▸ **WORK REQUEST**:
Copy exactly the lines of the records below, and only those lines, beginning with the line that contains "# SES Reuptation CDK Stack" and ending with the line that contains "- rds_security_group = Any".

▸ **ENTRIES SUPPLIED**:
^^^^^^^^
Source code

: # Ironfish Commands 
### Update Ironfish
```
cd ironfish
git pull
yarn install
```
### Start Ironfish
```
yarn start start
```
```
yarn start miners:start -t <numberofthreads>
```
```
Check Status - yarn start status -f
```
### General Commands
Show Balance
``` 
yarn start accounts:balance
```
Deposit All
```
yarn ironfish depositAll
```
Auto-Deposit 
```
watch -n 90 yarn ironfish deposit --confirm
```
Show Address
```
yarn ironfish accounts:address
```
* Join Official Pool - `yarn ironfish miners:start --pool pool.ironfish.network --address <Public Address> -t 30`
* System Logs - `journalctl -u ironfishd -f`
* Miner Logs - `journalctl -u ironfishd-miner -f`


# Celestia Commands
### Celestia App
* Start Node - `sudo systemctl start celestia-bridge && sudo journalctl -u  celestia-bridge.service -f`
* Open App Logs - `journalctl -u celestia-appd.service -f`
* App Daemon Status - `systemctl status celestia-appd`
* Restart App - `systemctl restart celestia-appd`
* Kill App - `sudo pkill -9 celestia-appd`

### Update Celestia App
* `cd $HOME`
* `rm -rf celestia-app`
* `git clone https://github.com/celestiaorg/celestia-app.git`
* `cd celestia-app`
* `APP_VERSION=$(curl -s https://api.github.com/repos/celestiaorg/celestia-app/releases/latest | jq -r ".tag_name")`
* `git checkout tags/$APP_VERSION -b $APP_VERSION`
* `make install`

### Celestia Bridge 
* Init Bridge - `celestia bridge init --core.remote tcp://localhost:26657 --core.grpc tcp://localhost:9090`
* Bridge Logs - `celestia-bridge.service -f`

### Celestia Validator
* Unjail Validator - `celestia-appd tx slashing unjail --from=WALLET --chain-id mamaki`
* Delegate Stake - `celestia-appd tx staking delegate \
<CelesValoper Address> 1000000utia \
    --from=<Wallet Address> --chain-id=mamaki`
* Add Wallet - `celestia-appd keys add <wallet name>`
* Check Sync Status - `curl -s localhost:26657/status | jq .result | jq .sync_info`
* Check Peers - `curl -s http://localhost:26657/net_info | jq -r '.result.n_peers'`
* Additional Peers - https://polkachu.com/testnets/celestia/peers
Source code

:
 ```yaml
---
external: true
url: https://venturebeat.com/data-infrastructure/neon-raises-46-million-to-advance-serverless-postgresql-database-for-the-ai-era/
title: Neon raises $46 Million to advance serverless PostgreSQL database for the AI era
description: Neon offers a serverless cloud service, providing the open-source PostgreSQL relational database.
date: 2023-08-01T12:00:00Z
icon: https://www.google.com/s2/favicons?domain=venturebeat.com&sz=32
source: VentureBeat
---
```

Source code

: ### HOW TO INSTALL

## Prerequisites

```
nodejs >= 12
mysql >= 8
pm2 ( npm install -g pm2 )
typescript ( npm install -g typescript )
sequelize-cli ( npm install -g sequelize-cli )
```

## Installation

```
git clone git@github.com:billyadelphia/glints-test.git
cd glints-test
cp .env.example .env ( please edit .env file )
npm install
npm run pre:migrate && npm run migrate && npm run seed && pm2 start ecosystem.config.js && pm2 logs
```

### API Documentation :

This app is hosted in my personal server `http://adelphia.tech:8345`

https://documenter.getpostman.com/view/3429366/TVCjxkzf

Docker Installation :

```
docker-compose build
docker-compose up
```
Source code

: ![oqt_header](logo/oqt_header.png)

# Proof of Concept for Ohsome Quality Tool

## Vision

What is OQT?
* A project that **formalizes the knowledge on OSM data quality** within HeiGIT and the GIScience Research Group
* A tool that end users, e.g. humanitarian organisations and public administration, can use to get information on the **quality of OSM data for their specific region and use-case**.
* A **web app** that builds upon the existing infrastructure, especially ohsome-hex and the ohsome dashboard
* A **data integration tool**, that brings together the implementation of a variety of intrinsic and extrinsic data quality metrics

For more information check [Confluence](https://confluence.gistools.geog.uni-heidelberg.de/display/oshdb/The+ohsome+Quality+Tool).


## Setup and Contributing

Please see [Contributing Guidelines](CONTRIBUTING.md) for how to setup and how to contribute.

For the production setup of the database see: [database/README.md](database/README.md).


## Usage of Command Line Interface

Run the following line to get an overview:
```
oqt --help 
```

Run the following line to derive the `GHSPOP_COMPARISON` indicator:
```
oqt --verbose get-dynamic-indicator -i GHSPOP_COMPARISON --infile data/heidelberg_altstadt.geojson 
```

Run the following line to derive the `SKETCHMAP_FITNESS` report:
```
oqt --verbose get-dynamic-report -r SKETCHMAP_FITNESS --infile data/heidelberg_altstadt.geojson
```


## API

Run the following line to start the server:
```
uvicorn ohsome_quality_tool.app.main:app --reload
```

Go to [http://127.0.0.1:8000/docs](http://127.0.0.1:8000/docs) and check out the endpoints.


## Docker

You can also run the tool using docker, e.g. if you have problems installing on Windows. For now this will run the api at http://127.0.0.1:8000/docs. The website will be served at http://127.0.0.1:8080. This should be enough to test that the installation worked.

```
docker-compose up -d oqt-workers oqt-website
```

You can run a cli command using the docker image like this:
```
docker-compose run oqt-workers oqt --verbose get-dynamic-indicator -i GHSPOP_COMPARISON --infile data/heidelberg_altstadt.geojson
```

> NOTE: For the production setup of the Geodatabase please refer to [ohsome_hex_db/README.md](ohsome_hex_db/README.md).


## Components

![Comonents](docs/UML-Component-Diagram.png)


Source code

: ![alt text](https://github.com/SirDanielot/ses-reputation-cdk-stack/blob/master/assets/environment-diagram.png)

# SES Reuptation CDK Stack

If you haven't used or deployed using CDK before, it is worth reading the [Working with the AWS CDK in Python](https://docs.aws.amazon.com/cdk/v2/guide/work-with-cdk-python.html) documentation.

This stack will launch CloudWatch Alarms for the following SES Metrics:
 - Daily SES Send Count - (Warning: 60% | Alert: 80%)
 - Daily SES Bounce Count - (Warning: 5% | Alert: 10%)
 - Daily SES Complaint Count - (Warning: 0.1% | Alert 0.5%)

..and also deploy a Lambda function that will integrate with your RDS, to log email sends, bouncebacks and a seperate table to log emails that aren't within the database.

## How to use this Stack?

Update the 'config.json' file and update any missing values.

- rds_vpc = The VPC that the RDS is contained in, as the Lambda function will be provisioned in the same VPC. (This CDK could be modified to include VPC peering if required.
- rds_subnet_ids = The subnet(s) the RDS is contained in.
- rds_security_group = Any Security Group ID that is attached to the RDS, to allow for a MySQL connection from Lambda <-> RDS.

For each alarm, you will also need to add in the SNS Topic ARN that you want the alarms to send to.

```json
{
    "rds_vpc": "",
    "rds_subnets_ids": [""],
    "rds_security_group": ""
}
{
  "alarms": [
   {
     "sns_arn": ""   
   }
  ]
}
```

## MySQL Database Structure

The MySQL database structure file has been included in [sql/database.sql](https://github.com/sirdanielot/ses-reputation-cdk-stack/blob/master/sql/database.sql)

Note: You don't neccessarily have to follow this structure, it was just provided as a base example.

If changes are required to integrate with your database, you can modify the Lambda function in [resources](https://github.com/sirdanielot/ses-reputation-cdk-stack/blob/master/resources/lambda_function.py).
^^^^^^^^
▸ **COMPLETED EXERCISE**:
# SES Reuptation CDK Stack

If you haven't used or deployed using CDK before, it is worth reading the [Working with the AWS CDK in Python](https://docs.aws.amazon.com/cdk/v2/guide/work-with-cdk-python.html) documentation.

This stack will launch CloudWatch Alarms for the following SES Metrics:
 - Daily SES Send Count - (Warning: 60% | Alert: 80%)
 - Daily SES Bounce Count - (Warning: 5% | Alert: 10%)
 - Daily SES Complaint Count - (Warning: 0.1% | Alert 0.5%)

..and also deploy a Lambda function that will integrate with your RDS, to log email sends, bouncebacks and a seperate table to log emails that aren't within the database.

## How to use this Stack?

Update the 'config.json' file and update any missing values.

- rds_vpc = The VPC that the RDS is contained in, as the Lambda function will be provisioned in the same VPC. (This CDK could be modified to include VPC peering if required.
- rds_subnet_ids = The subnet(s) the RDS is contained in.
- rds_security_group = Any Security Group ID that is attached to the RDS, to allow for a MySQL connection from Lambda <-> RDS.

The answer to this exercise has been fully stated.